Chi sono i poveri al tempo di Gesù? Si può dire grosso modo che la popolazione della Palestina, paese sotto l’occupazione dei romani, era divisa in tre classi: i ricchi, la classe media e i poveri. I ricchi sono la minoranza costituita da alti funzionari che gravitano intorno al governo centrale, grossi commercianti, latifondisti e i sommi sacerdoti, che gestivano il tesoro del tempio. Tutti questi avevano un tenore di vita sfarzoso, per il lusso delle abitazioni e delle vesti, lo spreco dei banchetti e dei ricevimenti (Lc 7,25; 16,19-28). All’estremo opposto si trovava una massa di poveri costituita da braccianti, salariati, schiavi e mendicanti che vivevano di beneficenza. I braccianti erano i precari del tempo, giornalieri o stagionali, legati a un lavoro saltuario e senza tutele giuridiche (lavoratori in nero, si direbbe oggi!). Alla categoria, già numerosa, di poveri vanno aggiunti i malati, i ciechi, i sordi, i lebbrosi, che per le loro menomazioni, non erano in grado di provvedere a sé stessi ed erano destinati a vivere di accattonaggio. La classe media era formata da artigiani (come Giuseppe e Gesù), piccoli commercianti (come Simon Pietro, suo fratello Andrea, Giacomo e Giovanni) che avevano un modesto giro di affari. Tutti costoro erano oppressi da tasse e tributi pesantissimi, tramite i quali si mantenevano i ricchi. Quando Gesù parla di “poveri” si riferisce proprio a coloro che sono privi di beni materiali e che dipendono dall’assistenza pubblica o dall’elemosina privata. Il suo messaggio, la lieta notizia della salvezza divina, è rivolta prima di tutto (o quasi esclusivamente) ai più disgraziati: prigionieri, schiavi, indebitati; ciechi o oppressi da varie malattie e infermità (Lc 4,18). Tutte queste miserie sono ben concrete ed è difficile “spiritualizzarle” senza svuotarle di significato. A tutti questi miseri, Gesù dichiara: “Voi siete felici!”. Perché? Perché a loro appartiene il Regno di Dio, cioè Dio stesso, Gesù. Gesù è la proprietà di chi non ha niente. Gesù è il cibo che sazia l’affamato ed è la gioia per chi piange. Gesù è la felicità dei poveri.

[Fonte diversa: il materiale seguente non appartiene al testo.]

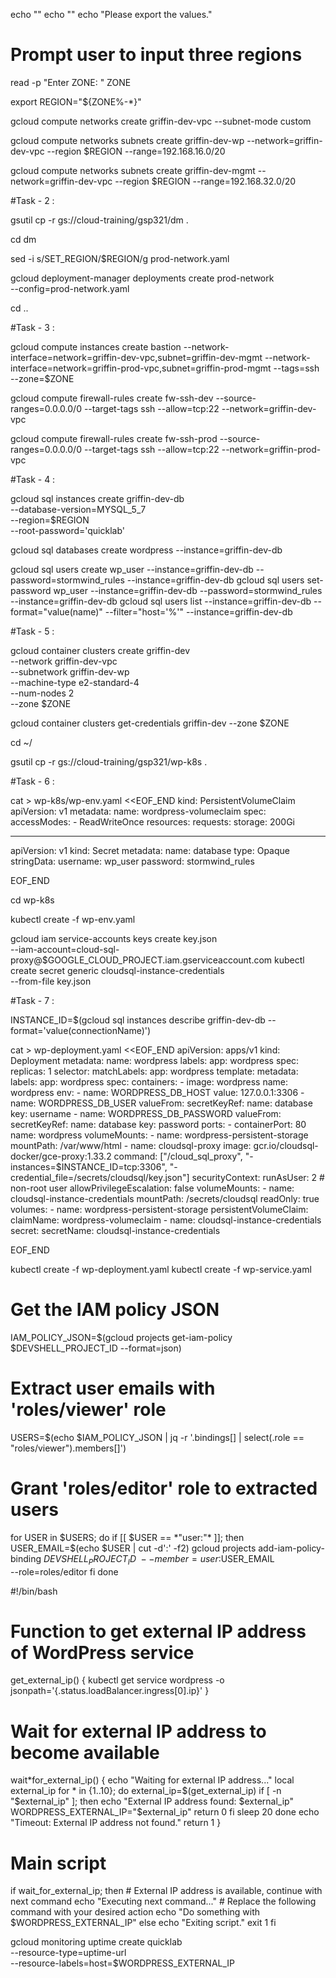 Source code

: echo ""
echo ""
echo "Please export the values."

# Prompt user to input three regions

read -p "Enter ZONE: " ZONE

export REGION="${ZONE%-\*}"

gcloud compute networks create griffin-dev-vpc --subnet-mode custom

gcloud compute networks subnets create griffin-dev-wp --network=griffin-dev-vpc --region $REGION --range=192.168.16.0/20

gcloud compute networks subnets create griffin-dev-mgmt --network=griffin-dev-vpc --region $REGION --range=192.168.32.0/20

#Task - 2 :

gsutil cp -r gs://cloud-training/gsp321/dm .

cd dm

sed -i s/SET_REGION/$REGION/g prod-network.yaml

gcloud deployment-manager deployments create prod-network \
 --config=prod-network.yaml

cd ..

#Task - 3 :

gcloud compute instances create bastion --network-interface=network=griffin-dev-vpc,subnet=griffin-dev-mgmt --network-interface=network=griffin-prod-vpc,subnet=griffin-prod-mgmt --tags=ssh --zone=$ZONE

gcloud compute firewall-rules create fw-ssh-dev --source-ranges=0.0.0.0/0 --target-tags ssh --allow=tcp:22 --network=griffin-dev-vpc

gcloud compute firewall-rules create fw-ssh-prod --source-ranges=0.0.0.0/0 --target-tags ssh --allow=tcp:22 --network=griffin-prod-vpc

#Task - 4 :

gcloud sql instances create griffin-dev-db \
 --database-version=MYSQL_5_7 \
 --region=$REGION \
 --root-password='quicklab'

gcloud sql databases create wordpress --instance=griffin-dev-db

gcloud sql users create wp_user --instance=griffin-dev-db --password=stormwind_rules --instance=griffin-dev-db
gcloud sql users set-password wp_user --instance=griffin-dev-db --password=stormwind_rules --instance=griffin-dev-db
gcloud sql users list --instance=griffin-dev-db --format="value(name)" --filter="host='%'" --instance=griffin-dev-db

#Task - 5 :

gcloud container clusters create griffin-dev \
 --network griffin-dev-vpc \
 --subnetwork griffin-dev-wp \
 --machine-type e2-standard-4 \
 --num-nodes 2 \
 --zone $ZONE

gcloud container clusters get-credentials griffin-dev --zone $ZONE

cd ~/

gsutil cp -r gs://cloud-training/gsp321/wp-k8s .

#Task - 6 :

cat > wp-k8s/wp-env.yaml <<EOF_END
kind: PersistentVolumeClaim
apiVersion: v1
metadata:
name: wordpress-volumeclaim
spec:
accessModes: - ReadWriteOnce
resources:
requests:
storage: 200Gi

---

apiVersion: v1
kind: Secret
metadata:
name: database
type: Opaque
stringData:
username: wp_user
password: stormwind_rules

EOF_END

cd wp-k8s

kubectl create -f wp-env.yaml

gcloud iam service-accounts keys create key.json \
 --iam-account=cloud-sql-proxy@$GOOGLE_CLOUD_PROJECT.iam.gserviceaccount.com
kubectl create secret generic cloudsql-instance-credentials \
 --from-file key.json

#Task - 7 :

INSTANCE_ID=$(gcloud sql instances describe griffin-dev-db --format='value(connectionName)')

cat > wp-deployment.yaml <<EOF_END
apiVersion: apps/v1
kind: Deployment
metadata:
name: wordpress
labels:
app: wordpress
spec:
replicas: 1
selector:
matchLabels:
app: wordpress
template:
metadata:
labels:
app: wordpress
spec:
containers: - image: wordpress
name: wordpress
env: - name: WORDPRESS_DB_HOST
value: 127.0.0.1:3306 - name: WORDPRESS_DB_USER
valueFrom:
secretKeyRef:
name: database
key: username - name: WORDPRESS_DB_PASSWORD
valueFrom:
secretKeyRef:
name: database
key: password
ports: - containerPort: 80
name: wordpress
volumeMounts: - name: wordpress-persistent-storage
mountPath: /var/www/html - name: cloudsql-proxy
image: gcr.io/cloudsql-docker/gce-proxy:1.33.2
command: ["/cloud_sql_proxy",
"-instances=$INSTANCE_ID=tcp:3306",
"-credential_file=/secrets/cloudsql/key.json"]
securityContext:
runAsUser: 2 # non-root user
allowPrivilegeEscalation: false
volumeMounts: - name: cloudsql-instance-credentials
mountPath: /secrets/cloudsql
readOnly: true
volumes: - name: wordpress-persistent-storage
persistentVolumeClaim:
claimName: wordpress-volumeclaim - name: cloudsql-instance-credentials
secret:
secretName: cloudsql-instance-credentials

EOF_END

kubectl create -f wp-deployment.yaml
kubectl create -f wp-service.yaml

# Get the IAM policy JSON

IAM_POLICY_JSON=$(gcloud projects get-iam-policy $DEVSHELL_PROJECT_ID --format=json)

# Extract user emails with 'roles/viewer' role

USERS=$(echo $IAM_POLICY_JSON | jq -r '.bindings[] | select(.role == "roles/viewer").members[]')

# Grant 'roles/editor' role to extracted users

for USER in $USERS; do
  if [[ $USER == *"user:"* ]]; then
    USER_EMAIL=$(echo $USER | cut -d':' -f2)
    gcloud projects add-iam-policy-binding $DEVSHELL_PROJECT_ID \
      --member=user:$USER_EMAIL \
 --role=roles/editor
fi
done

#!/bin/bash

# Function to get external IP address of WordPress service

get_external_ip() {
kubectl get service wordpress -o jsonpath='{.status.loadBalancer.ingress[0].ip}'
}

# Wait for external IP address to become available

wait*for_external_ip() {
echo "Waiting for external IP address..."
local external_ip
for * in {1..10}; do
external_ip=$(get_external_ip)
        if [ -n "$external_ip" ]; then
echo "External IP address found: $external_ip"
            WORDPRESS_EXTERNAL_IP="$external_ip"
return 0
fi
sleep 20
done
echo "Timeout: External IP address not found."
return 1
}

# Main script

if wait_for_external_ip; then # External IP address is available, continue with next command
echo "Executing next command..." # Replace the following command with your desired action
echo "Do something with $WORDPRESS_EXTERNAL_IP"
else
echo "Exiting script."
exit 1
fi

gcloud monitoring uptime create quicklab \
 --resource-type=uptime-url \
 --resource-labels=host=$WORDPRESS_EXTERNAL_IP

E i ricchi? È erroneo dire che il contrario della beatitudine è la maledizione. Dicendo “guai!” ai ricchi, Gesù vuole semplicemente dichiarare una situazione riprovevole, iniqua, nella quale essi si sono cacciati. Finché sono ricchi non possono avere Gesù, perché non lo vogliono, non ne hanno bisogno, non gli danno spazio. Sono tutti occupati ad accumulare ricchezze (Lc 12,13-21). La ricchezza riempie i loro cuori e le loro pance. Sepolti sotto montagne di denaro, muoiono chiusi in sé stessi e soli. Ma Gesù porta la buona novella anche a loro: c’è il rimedio per la loro situazione. Sono i poveri! Tutto il vangelo secondo Luca e gli Atti degli apostoli sono colmi di questo prezioso appello: distribuite le vostre ricchezze ai poveri! Condividete i vostri beni con chi non ha nulla! “Dà a chiunque ti chiede e a chi prende del tuo non richiederlo indietro” (6,30); “Date e vi sarà dato” (6,38). Il discepolo di Gesù deve farsi prossimo di chi è mezzo morto perché incappato nei briganti che gli hanno preso tutto. Non deve barricarsi dietro maschere di spiritualità e di religiosità mal intesa e mal interpretata (cfr. la parabola del Samaritano: Lc 10,29-37). La condivisione e la generosità, l’attenzione al fratello bisognoso caratterizzavano le prime comunità cristiane (At 4,32-35). S.Paolo si fa promotore di collette in favore dei poveri, in modo che ci sia un travaso di ricchezze dalle più benestanti comunità ellenistico – cristiane verso quelle più indigenti di Gerusalemme (1Cor 16,1-3). “Essere ricchi in generosità è un servizio sacro, una liturgia per il cristiano. Grazie a Dio per questo suo ineffabile dono, il dono di poter essere generosi, il dono di dare!” (cfr. 2Cor 9,11-15). Perciò “ciascuno dia secondo quanto ha deciso nel suo cuore, ma non con tristezza né per forza, perché Dio ama chi dona con gioia” (2Cor 9,7).